### What you will do
Copy out every line from the records that includes "href".
Exercise data START
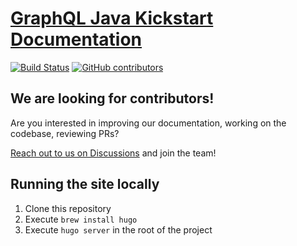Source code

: # [GraphQL Java Kickstart Documentation](https://www.graphql-java-kickstart.com/)
[![Build Status](https://travis-ci.org/graphql-java-kickstart/documentation.svg?branch=master)](https://travis-ci.org/graphql-java-kickstart/documentation)
[![GitHub contributors](https://img.shields.io/github/contributors/graphql-java-kickstart/documentation)](https://img.shields.io/github/contributors/graphql-java-kickstart/documentation)

## We are looking for contributors!
Are you interested in improving our documentation, working on the codebase, reviewing PRs?

[Reach out to us on Discussions](https://github.com/graphql-java-kickstart/graphql-spring-boot/discussions)
and join the team!

## Running the site locally
1. Clone this repository
2. Execute `brew install hugo`
3. Execute `hugo server` in the root of the project
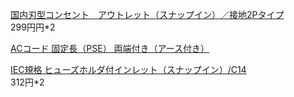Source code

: [国内刃型コンセント　アウトレット（スナップイン）／接地2Pタイプ](https://jp.misumi-ec.com/vona2/detail/110400258960/?KWSearch=%e3%82%b3%e3%83%b3%e3%82%bb%e3%83%b3%e3%83%88&searchFlow=results2products&list=PageSearchResult)  
299円円*2

[ACコード 固定長（PSE） 両端付き（アース付き）](https://jp.misumi-ec.com/vona2/detail/110500084050/?KWSearch=AC%e3%82%b3%e3%83%bc%e3%83%89%203p&searchFlow=results2products&list=PageSearchResult)

[IEC規格 ヒューズホルダ付インレット（スナップイン）/C14](https://jp.misumi-ec.com/vona2/detail/110400258620/?rid=rid3)  
312円*2
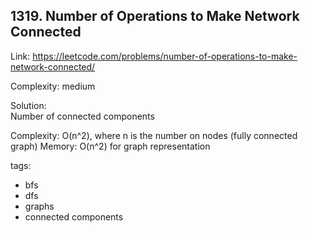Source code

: ## 1319. Number of Operations to Make Network Connected

Link: https://leetcode.com/problems/number-of-operations-to-make-network-connected/

Complexity: medium

Solution: \
Number of connected components

Complexity: O(n^2), where n is the number on nodes (fully connected graph)
Memory: O(n^2) for graph representation

tags:
- bfs
- dfs
- graphs
- connected components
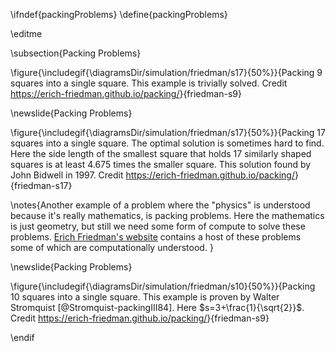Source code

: \ifndef{packingProblems}
\define{packingProblems}

\editme

\subsection{Packing Problems}

\figure{\includegif{\diagramsDir/simulation/friedman/s17}{50%}}{Packing 9 squares into a single square. This example is trivially solved. Credit <https://erich-friedman.github.io/packing/>}{friedman-s9}

\newslide{Packing Problems}

\figure{\includegif{\diagramsDir/simulation/friedman/s17}{50%}}{Packing 17 squares into a single square. The optimal solution is sometimes hard to find. Here the side length of the smallest square that holds 17 similarly shaped squares is at least 4.675 times the smaller square. This solution found by John Bidwell in 1997. Credit <https://erich-friedman.github.io/packing/>}{friedman-s17}

\notes{Another example of a problem where the "physics" is understood because it's really mathematics, is packing problems. Here the mathematics is just geometry, but still we need some form of compute to solve these problems. [Erich Friedman's website](https://erich-friedman.github.io/packing/) contains a host of these problems some of which are computationally understood. }

\newslide{Packing Problems}

\figure{\includegif{\diagramsDir/simulation/friedman/s10}{50%}}{Packing 10 squares into a single square. This example is proven by Walter Stromquist [@Stromquist-packingIII84]. Here $s=3+\frac{1}{\sqrt{2}}$. Credit <https://erich-friedman.github.io/packing/>}{friedman-s9}



\endif
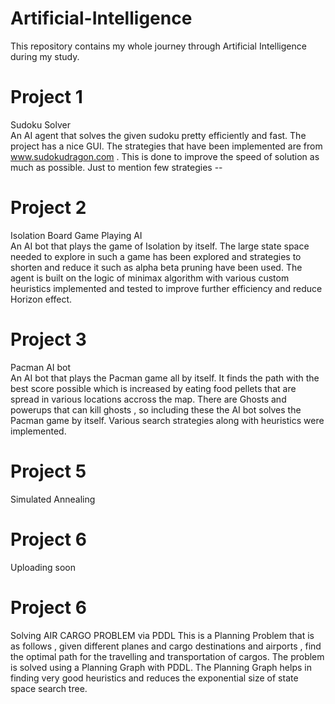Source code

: # Artificial-Intelligence<br>
This repository contains my whole journey through Artificial Intelligence during my study.<br>

# Project 1

Sudoku Solver<br>
An AI agent that solves the given sudoku pretty efficiently and fast. The project has a nice GUI. The strategies that have been implemented are from www.sudokudragon.com . This is done to improve the speed of solution as much as possible. Just to mention few strategies -- 

# Project 2

Isolation Board Game Playing AI<br>
An AI bot that plays the game of Isolation by itself. The large state space needed to explore in such a game has been explored and strategies to shorten and reduce it such as alpha beta pruning have been used. The agent is built on the logic of minimax algorithm with various custom heuristics implemented and tested to improve further efficiency and reduce Horizon effect.

# Project 3

Pacman AI bot<br>
An AI bot that plays the Pacman game all by itself. It finds the path with the best score possible which is increased by eating food pellets that are spread in various locations accross the map. There are Ghosts and powerups that can kill ghosts , so including these the AI bot solves the Pacman game by itself.
Various search strategies along with heuristics were implemented.

# Project 5 
Simulated Annealing

# Project 6
Uploading soon

# Project 6

Solving AIR CARGO PROBLEM via PDDL
This is a Planning Problem that is as follows , given different planes and cargo destinations and airports , find the optimal path for the travelling and transportation of cargos.
The problem is solved using a Planning Graph with PDDL. The Planning Graph helps in finding very good heuristics and reduces the exponential size of state space search tree.


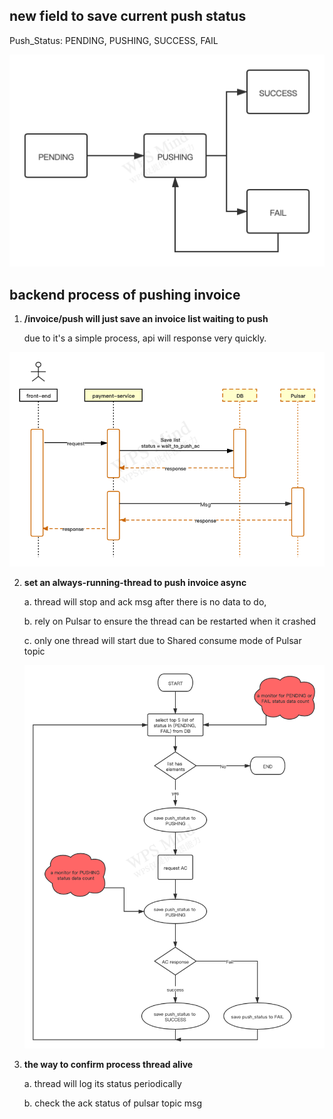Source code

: 
## **new field to save current push status**
Push_Status: PENDING, PUSHING, SUCCESS, FAIL

![PUSH_STATUS_LIFE_CYCLE](./push_status.png)



## **backend process of pushing invoice**

1. **/invoice/push will just save an invoice list waiting to push**

    due to it's a simple process, api will response very quickly.

![invoice_push_api](./push_invoice_api.png)

2. **set an always-running-thread to push invoice async**
    
    a. thread will stop and ack msg after there is no data to do,
    
    b. rely on Pulsar to ensure the thread can be restarted when it crashed

    c. only one thread will start due to Shared consume mode of Pulsar topic

    ![proccess_thread](./proccess_thread.png)
    
3. **the way to confirm process thread alive**

    a. thread will log its status periodically

    b. check the ack status of pulsar topic msg 
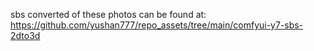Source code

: sbs converted of these photos can be found at:
https://github.com/yushan777/repo_assets/tree/main/comfyui-y7-sbs-2dto3d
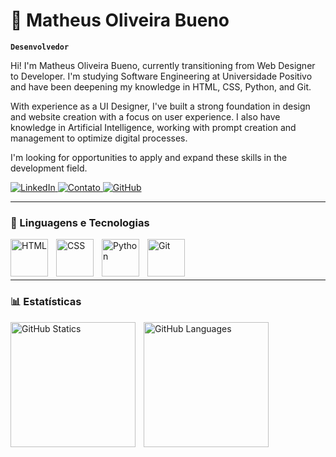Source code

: # 🤖 Matheus Oliveira Bueno

**`Desenvolvedor`**

Hi! I'm Matheus Oliveira Bueno, currently transitioning from Web Designer to Developer. I'm studying Software Engineering at Universidade Positivo and have been deepening my knowledge in HTML, CSS, Python, and Git.

With experience as a UI Designer, I've built a strong foundation in design and website creation with a focus on user experience. I also have knowledge in Artificial Intelligence, working with prompt creation and management to optimize digital processes.

I'm looking for opportunities to apply and expand these skills in the development field.
<br/>

<p align="left">
  <a href="https://www.linkedin.com/in/matheusmob" target="_blank">
    <img 
      alt="LinkedIn" 
      title="Conecte-se comigo no LinkedIn" 
      src="https://img.shields.io/badge/LinkedIn-%237F56D9?style=for-the-badge&logo=linkedin&logoColor=white"
    />
  </a>
  <a href="https://wa.me/5514997725097" target="_blank">
    <img 
      alt="Contato" 
      title="Entre em contato comigo" 
      src="https://img.shields.io/badge/WhatsApp-%23A259FF?style=for-the-badge&logo=whatsapp&logoColor=white"
    />
  </a>
  <a href="https://github.com/matheusm0b" target="_blank">
    <img 
      alt="GitHub" 
      title="Veja meus projetos no GitHub" 
      src="https://img.shields.io/badge/GitHub-%236A0DAD?style=for-the-badge&logo=github&logoColor=white"
    />
  </a>
</p>

---

### 🧠 Linguagens e Tecnologias

<img 
    align="left" 
    alt="HTML" 
    title="HTML" 
    width="60px" 
    style="padding-right: 10px;" 
    src="https://cdn.jsdelivr.net/gh/devicons/devicon@latest/icons/html5/html5-original.svg" 
/>
<img 
    align="left" 
    alt="CSS" 
    title="CSS" 
    width="60px" 
    style="padding-right: 10px;" 
    src="https://cdn.jsdelivr.net/gh/devicons/devicon@latest/icons/css3/css3-original.svg" 
/>
<img 
    align="left" 
    alt="Python" 
    title="Python" 
    width="60px" 
    style="padding-right: 10px;" 
    src="https://cdn.jsdelivr.net/gh/devicons/devicon@latest/icons/python/python-original.svg" 
/>
<img 
    align="left" 
    alt="Git" 
    title="Git" 
    width="60px" 
    style="padding-right: 10px;" 
    src="https://cdn.jsdelivr.net/gh/devicons/devicon@latest/icons/git/git-original.svg" 
/>

<br/>
<br/>
<br/>

---

### 📊 Estatísticas

<img 
    align="left" 
    alt="GitHub Statics" 
    height="200px" 
    style="padding-right: 10px;" 
    src="https://github-readme-stats.vercel.app/api?username=matheusmob&show_icons=true&theme=midnight-purple&include_all_commits=true&locale=pt-br" 
/>

<img 
    align="left" 
    alt="GitHub Languages" 
    height="200px" 
    style="padding-right: 10px;" 
    src="https://github-readme-stats.vercel.app/api/top-langs/?username=matheusmob&theme=midnight-purple&layout=compact&langs_count=9" 
/>
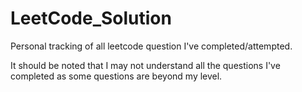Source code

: # LeetCode_Solution
Personal tracking of all leetcode question I've completed/attempted.   

It should be noted that I may not understand all the questions I've completed as some questions are beyond my level.

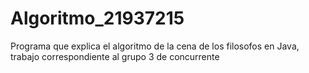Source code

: # Algoritmo_21937215
Programa que explica el algoritmo de la cena de los filosofos en Java, trabajo correspondiente al grupo 3 de concurrente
Exercise data END
### Result
  <a href="https://www.linkedin.com/in/matheusmob" target="_blank">
  <a href="https://wa.me/5514997725097" target="_blank">
  <a href="https://github.com/matheusm0b" target="_blank">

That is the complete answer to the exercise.